- **RECORDS FOR THIS EXERCISE**
★ ★ ★ ★ ★

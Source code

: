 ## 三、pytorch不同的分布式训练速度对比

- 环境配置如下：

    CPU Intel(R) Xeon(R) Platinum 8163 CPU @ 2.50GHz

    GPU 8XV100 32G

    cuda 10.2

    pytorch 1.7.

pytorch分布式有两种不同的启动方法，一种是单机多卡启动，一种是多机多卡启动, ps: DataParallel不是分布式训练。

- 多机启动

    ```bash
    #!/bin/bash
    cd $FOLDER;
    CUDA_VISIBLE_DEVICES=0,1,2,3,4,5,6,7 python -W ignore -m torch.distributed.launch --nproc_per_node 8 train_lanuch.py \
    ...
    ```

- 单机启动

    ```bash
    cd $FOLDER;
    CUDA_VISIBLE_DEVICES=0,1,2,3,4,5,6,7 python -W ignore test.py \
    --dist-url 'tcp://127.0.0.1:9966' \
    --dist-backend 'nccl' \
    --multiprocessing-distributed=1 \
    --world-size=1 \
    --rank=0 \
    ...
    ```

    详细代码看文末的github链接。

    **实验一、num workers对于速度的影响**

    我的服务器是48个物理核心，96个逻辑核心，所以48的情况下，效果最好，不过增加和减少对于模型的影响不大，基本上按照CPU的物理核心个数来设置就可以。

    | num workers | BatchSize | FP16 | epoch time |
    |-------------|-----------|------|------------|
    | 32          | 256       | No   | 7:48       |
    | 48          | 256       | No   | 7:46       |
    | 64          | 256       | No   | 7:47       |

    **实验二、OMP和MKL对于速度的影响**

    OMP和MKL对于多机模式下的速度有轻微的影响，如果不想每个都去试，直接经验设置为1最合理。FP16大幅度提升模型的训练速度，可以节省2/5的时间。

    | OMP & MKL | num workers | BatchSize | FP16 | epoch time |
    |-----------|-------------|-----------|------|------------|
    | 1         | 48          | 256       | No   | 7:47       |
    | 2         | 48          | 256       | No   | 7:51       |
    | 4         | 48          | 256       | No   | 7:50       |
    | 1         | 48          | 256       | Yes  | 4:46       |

★ ★ ★ ★ ★

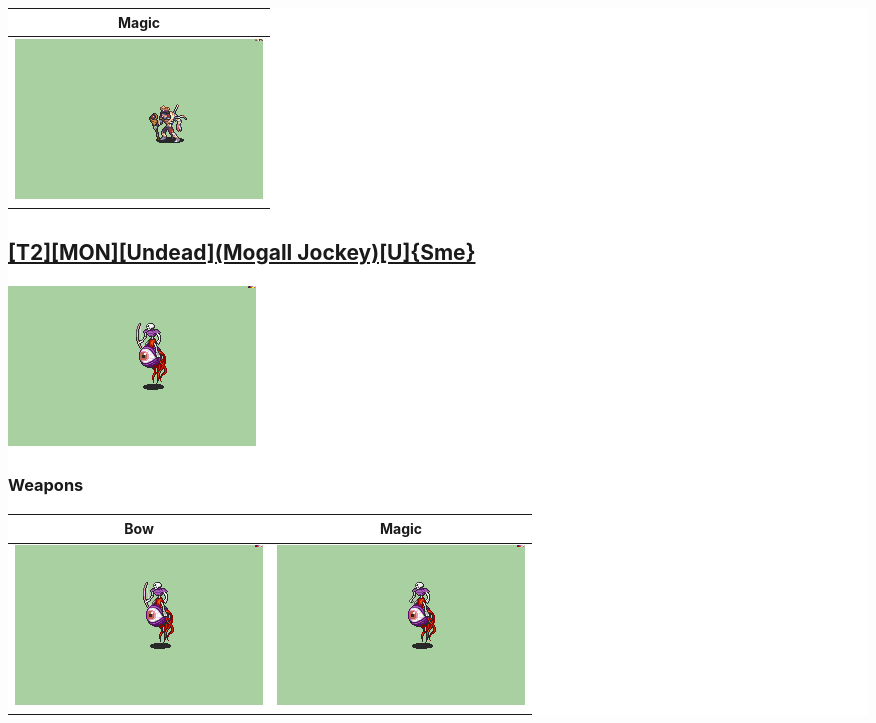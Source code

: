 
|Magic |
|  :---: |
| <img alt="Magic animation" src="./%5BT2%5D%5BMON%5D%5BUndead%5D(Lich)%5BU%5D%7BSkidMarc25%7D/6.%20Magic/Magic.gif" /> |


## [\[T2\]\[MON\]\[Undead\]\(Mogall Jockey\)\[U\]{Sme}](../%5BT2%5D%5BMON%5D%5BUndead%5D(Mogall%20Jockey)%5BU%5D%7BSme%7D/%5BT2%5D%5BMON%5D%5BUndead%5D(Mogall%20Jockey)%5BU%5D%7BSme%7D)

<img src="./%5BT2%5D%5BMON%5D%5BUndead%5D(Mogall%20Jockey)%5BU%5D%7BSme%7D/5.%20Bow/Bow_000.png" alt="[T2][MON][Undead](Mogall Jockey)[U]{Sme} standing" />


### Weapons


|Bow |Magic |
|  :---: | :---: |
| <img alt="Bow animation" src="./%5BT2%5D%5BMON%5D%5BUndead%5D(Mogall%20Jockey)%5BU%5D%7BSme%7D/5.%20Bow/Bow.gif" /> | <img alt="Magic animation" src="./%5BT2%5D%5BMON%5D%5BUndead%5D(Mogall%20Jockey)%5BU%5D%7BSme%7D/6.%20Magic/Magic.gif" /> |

★ ★ ★ ★ ★

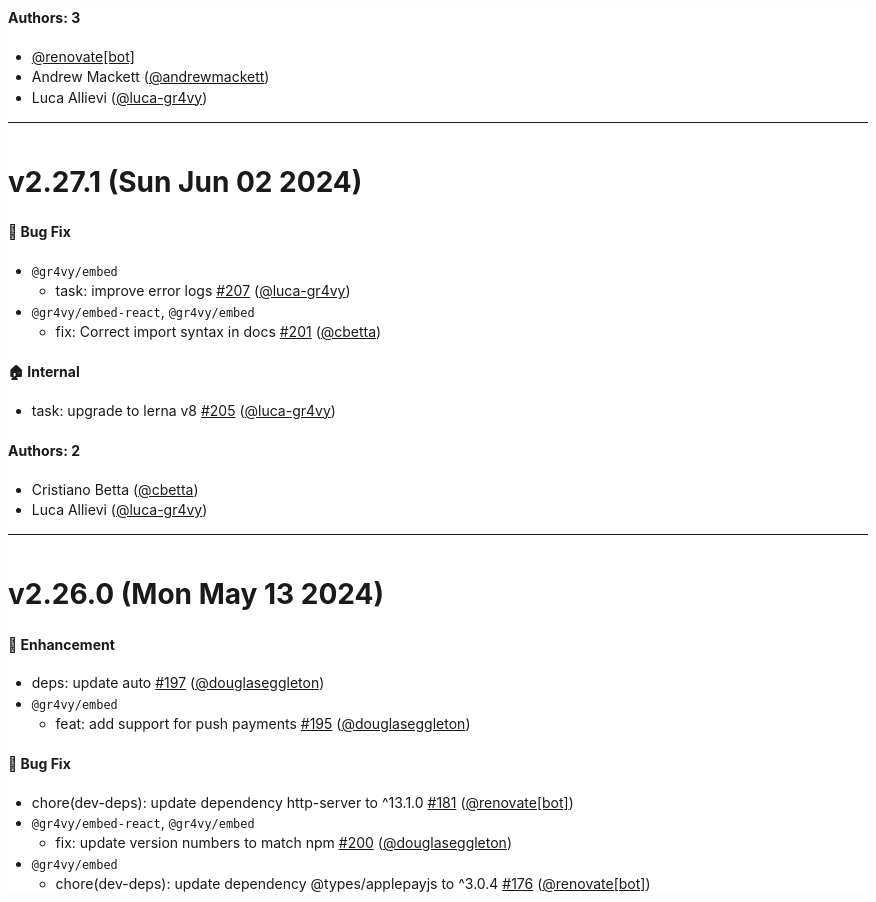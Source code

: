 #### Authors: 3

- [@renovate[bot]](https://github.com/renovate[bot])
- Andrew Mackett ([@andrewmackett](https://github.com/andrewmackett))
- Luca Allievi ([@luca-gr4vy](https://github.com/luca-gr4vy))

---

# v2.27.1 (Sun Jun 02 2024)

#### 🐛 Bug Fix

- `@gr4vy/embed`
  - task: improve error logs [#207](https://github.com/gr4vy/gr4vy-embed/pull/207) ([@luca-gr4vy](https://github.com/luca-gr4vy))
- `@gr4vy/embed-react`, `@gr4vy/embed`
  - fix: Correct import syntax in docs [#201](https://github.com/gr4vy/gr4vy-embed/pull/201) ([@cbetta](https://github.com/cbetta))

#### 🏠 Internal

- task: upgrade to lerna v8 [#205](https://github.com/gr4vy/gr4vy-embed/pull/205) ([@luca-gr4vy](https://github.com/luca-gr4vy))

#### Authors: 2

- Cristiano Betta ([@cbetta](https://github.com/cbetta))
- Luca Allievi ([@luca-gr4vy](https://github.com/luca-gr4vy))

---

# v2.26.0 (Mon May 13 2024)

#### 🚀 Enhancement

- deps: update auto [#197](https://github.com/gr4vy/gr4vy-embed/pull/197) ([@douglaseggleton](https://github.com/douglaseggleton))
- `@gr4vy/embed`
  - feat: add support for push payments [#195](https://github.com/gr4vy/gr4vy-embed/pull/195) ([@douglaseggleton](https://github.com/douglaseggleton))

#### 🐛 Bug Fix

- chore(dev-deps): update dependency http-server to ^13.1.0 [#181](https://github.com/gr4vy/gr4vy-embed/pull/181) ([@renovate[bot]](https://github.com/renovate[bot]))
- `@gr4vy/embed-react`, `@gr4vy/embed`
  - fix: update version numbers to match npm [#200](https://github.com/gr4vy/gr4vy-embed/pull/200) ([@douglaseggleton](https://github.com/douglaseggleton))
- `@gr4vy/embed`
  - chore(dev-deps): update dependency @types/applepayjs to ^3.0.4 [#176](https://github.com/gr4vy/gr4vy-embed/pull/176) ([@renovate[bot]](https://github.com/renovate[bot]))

★ ★ ★ ★ ★

- **EXERCISE GOAL**
Find out how many lines in the entries above hold "chore", then reply with that figure and nothing else.

- **RESPONSE**
2